After giving birth, we picture ourselves happily going home together with our little baby. We are expected to know what to do and how to handle this new little life that is now dependent to us while we heal from all the pain and changes brought to us by giving birth. However, that is not always how it is. Studies shows that 1 in every 7 women experience postpartum depression in the year they gave birth. The intensity of the depression may vary from mild to severe symptoms though.
Types of Postpartum Depression
•Baby Blues
Baby blues may be experienced few days after giving birth. Symptoms include mood swings, irritability, feeling overwhelmed, crying, less appetite, trouble in sleeping, anxiety, sadness for no particular reason and feeling tired even when you just woke up.
•Postpartum Depression
Postpartum depression is more intense than baby blues. The symptoms may be the same but it is stronger and may last longer. It may even hinder your capabilities to handle daily tasks, even taking care of your own baby. Symptoms may include intense sadness, excessive crying, loss of appetite and having insomnia, inability to connect with your child, feeling withdrawn from family and friends, severe anxiety and panic attacks, feeling guilty and unworthy as a mother, feeling like you can’t handle being a mother, helplessness, and sometimes thoughts of harming yourself and your baby.
•Postpartum Psychosis
Postpartum Psychosis is a rare condition that develops to mothers few weeks after giving birth. Its symptoms are severe and threatening to both the lives of baby and mommy. Symptoms may include paranoia, sleep disturbances, severe agitation, excessive anger, hallucinations and delusions, disorientations, confusions, excessive and obsessive thoughts about your baby, and attempts to harm yourself and your baby. This case requires immediate treatment from experts. Only a very few mother and baby were able to get through it successfully.
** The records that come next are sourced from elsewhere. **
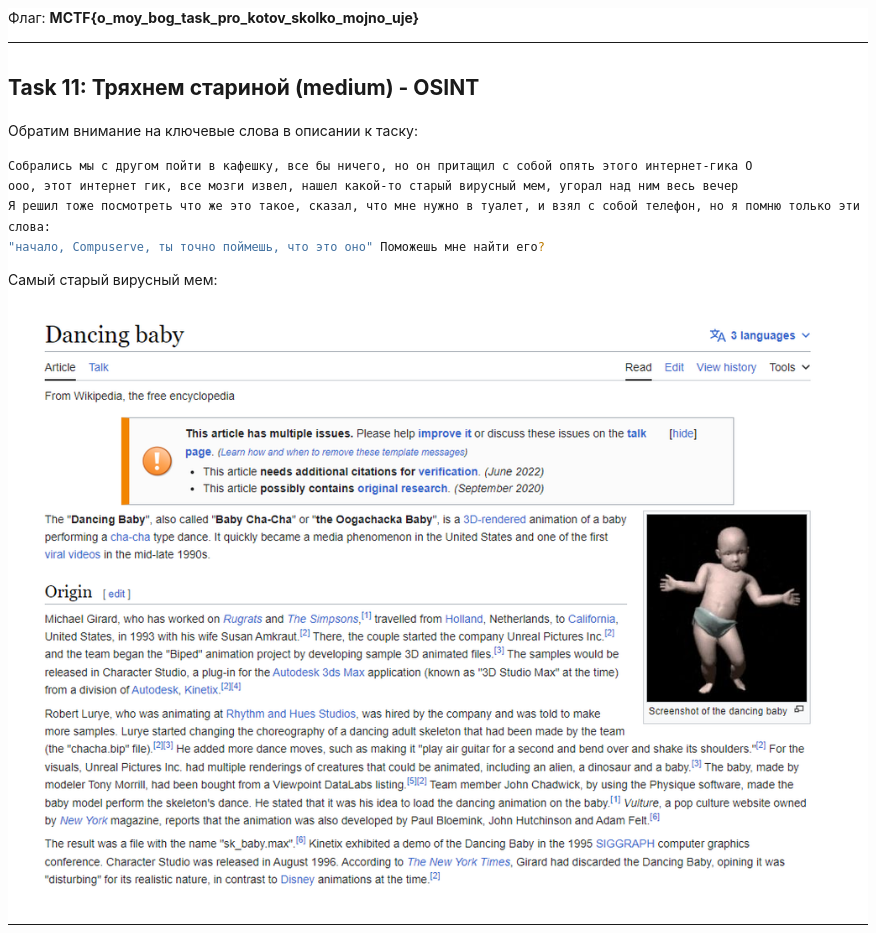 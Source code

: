 Флаг: **MCTF{o_moy_bog_task_pro_kotov_skolko_mojno_uje}**

---

## Task 11: Тряхнем стариной (medium) - OSINT

Обратим внимание на ключевые слова в описании к таску:

```sh
Собрались мы с другом пойти в кафешку, все бы ничего, но он притащил с собой опять этого интернет-гика О
ооо, этот интернет гик, все мозги извел, нашел какой-то старый вирусный мем, угорал над ним весь вечер 
Я решил тоже посмотреть что же это такое, сказал, что мне нужно в туалет, и взял с собой телефон, но я помню только эти слова: 
"начало, Compuserve, ты точно поймешь, что это оно" Поможешь мне найти его?
```

Самый старый вирусный мем:

![ScreenShot](screenshots/34.png)

---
When to See a Doctor or When to Seek Help
In today’s society, we are given the picture that motherhood is a very wonderful thing. Don’t get me wrong, it surely is. But not all mothers are feeling that way especially with those that are experiencing symptoms of Postpartum Depression. When you feel sad about your new life being a mom, when you think you are too overwhelmed by it and it is affecting your emotions and mental health, talk to someone you trust, talk to a friend or a family, or your husband about how you feel so your emotions can be heard too.
If it takes too long before the symptoms disappear, if it is already affecting your ability to take good care of yourself and your baby, if the symptoms are getting worse, if thoughts about harming yourself and your baby is already there, seek for a professional help. Save yourself and your baby from the monster that there is in Postpartum Depression and Postpartum Psychosis. You and your baby deserves to see this world in a much beautiful way and experience the true happiness in this life that no amount of depression could ever take away.